P500,000 cash gift still a mystery
By Tonette Orejas
Central Luzon Desk
First Posted 22:51:00 10/11/2008
CITY OF SAN FERNANDO -- Consider it an unsolved but nevertheless riveting mystery.
To Pampanga Gov. Eddie Panlilio, that was how the tale of the P500,000 that he got from Malacañang had turned out to be.
A year has passed and the pieces of the puzzle are almost complete, except for two questions: Who was the exact source of the cash? Why was it given in the first place?
Panlilio has no answer for the first. “Until now there is no sure source of the money,” he said on Friday.
What he knew, he said, are these: Mayors and governors had a meeting with President Macapagal-Arroyo in Malacañang on Oct. 11. After the meeting, a woman handed two brown bags to Bulacan Gov. Joselito Mendoza.
Mendoza handed one of the bags to then Panlilio’s chief of staff, Archimedes Reyes. Reyes said he notified Panlilio about what looked to him as a sandwich bag when their car reached Nagtahan Bridge in Manila, but which turned out to contain bundles of money amounting to P500,000.
Panlilio still has not come close to the truth. Replying to his written query, Malacañang told him none of its offices disbursed such an amount to him or for Pampanga.
Officials of the League of the Provinces of the Philippines, to which Panlilio belongs, did not help settle the matter. Instead, it gave contradictory replies, the governor said.
One day, they issued denials. The next days, they said the LPP owned the money for “capability program” for neophyte governors and wanted him to return to them the funds.
When they could not show him disbursement documents, “there was silence after that up till now,” Panlilio said.

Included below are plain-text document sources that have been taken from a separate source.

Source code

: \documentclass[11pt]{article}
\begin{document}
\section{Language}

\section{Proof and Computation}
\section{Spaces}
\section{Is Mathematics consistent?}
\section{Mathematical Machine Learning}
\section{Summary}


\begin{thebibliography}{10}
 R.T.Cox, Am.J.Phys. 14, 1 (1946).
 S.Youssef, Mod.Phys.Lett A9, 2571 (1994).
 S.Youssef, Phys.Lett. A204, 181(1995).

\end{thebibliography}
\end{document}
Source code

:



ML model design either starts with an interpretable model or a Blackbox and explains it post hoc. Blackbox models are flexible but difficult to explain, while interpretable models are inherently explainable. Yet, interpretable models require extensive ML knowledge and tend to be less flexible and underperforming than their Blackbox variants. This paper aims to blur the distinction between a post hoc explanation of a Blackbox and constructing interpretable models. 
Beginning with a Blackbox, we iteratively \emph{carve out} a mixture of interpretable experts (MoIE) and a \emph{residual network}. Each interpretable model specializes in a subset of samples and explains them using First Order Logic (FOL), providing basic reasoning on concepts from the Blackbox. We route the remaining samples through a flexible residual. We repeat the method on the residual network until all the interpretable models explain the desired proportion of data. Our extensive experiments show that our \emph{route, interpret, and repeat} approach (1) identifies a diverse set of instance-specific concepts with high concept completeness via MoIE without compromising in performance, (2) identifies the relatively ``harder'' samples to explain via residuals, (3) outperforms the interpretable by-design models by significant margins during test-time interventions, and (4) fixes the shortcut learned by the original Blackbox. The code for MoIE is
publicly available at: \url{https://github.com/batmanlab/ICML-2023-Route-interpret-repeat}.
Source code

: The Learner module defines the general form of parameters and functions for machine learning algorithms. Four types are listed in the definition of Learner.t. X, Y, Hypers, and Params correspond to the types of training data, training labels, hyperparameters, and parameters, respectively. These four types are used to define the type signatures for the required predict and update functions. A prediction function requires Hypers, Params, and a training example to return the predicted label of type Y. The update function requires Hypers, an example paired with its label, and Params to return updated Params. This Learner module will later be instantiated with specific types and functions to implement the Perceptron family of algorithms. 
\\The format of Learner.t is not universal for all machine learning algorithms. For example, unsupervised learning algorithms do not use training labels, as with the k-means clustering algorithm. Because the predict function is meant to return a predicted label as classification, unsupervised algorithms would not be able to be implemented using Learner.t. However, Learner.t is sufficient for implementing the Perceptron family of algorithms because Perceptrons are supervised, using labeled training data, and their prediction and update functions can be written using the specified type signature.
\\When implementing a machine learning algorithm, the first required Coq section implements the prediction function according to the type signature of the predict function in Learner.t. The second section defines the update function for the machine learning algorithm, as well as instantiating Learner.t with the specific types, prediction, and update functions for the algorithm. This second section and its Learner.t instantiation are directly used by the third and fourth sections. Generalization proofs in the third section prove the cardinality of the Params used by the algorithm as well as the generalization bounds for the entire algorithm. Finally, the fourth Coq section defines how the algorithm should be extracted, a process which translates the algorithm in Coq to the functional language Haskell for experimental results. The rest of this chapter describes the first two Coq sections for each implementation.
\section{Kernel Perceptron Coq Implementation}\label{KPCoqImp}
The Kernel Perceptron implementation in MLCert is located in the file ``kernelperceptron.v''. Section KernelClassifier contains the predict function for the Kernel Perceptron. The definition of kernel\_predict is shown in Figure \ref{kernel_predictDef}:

The money has been kept in the vault of the provincial capitol as an evidence for a graft case filed by lawyer Oliver Lozano against Panlilio and Mendoza.
Investigation by the Senate blue ribbon committee did not get any farther except establishing that the money was disbursed within the grounds of Malacañang and that it was withdrawn, based on the paper binders on the money, from the Bank of Commerce branch in Angeles City.
“It wasn’t very clear really until now and even during the Senate hearing on who gave the money, from whose source the money came from,” Panlilio said.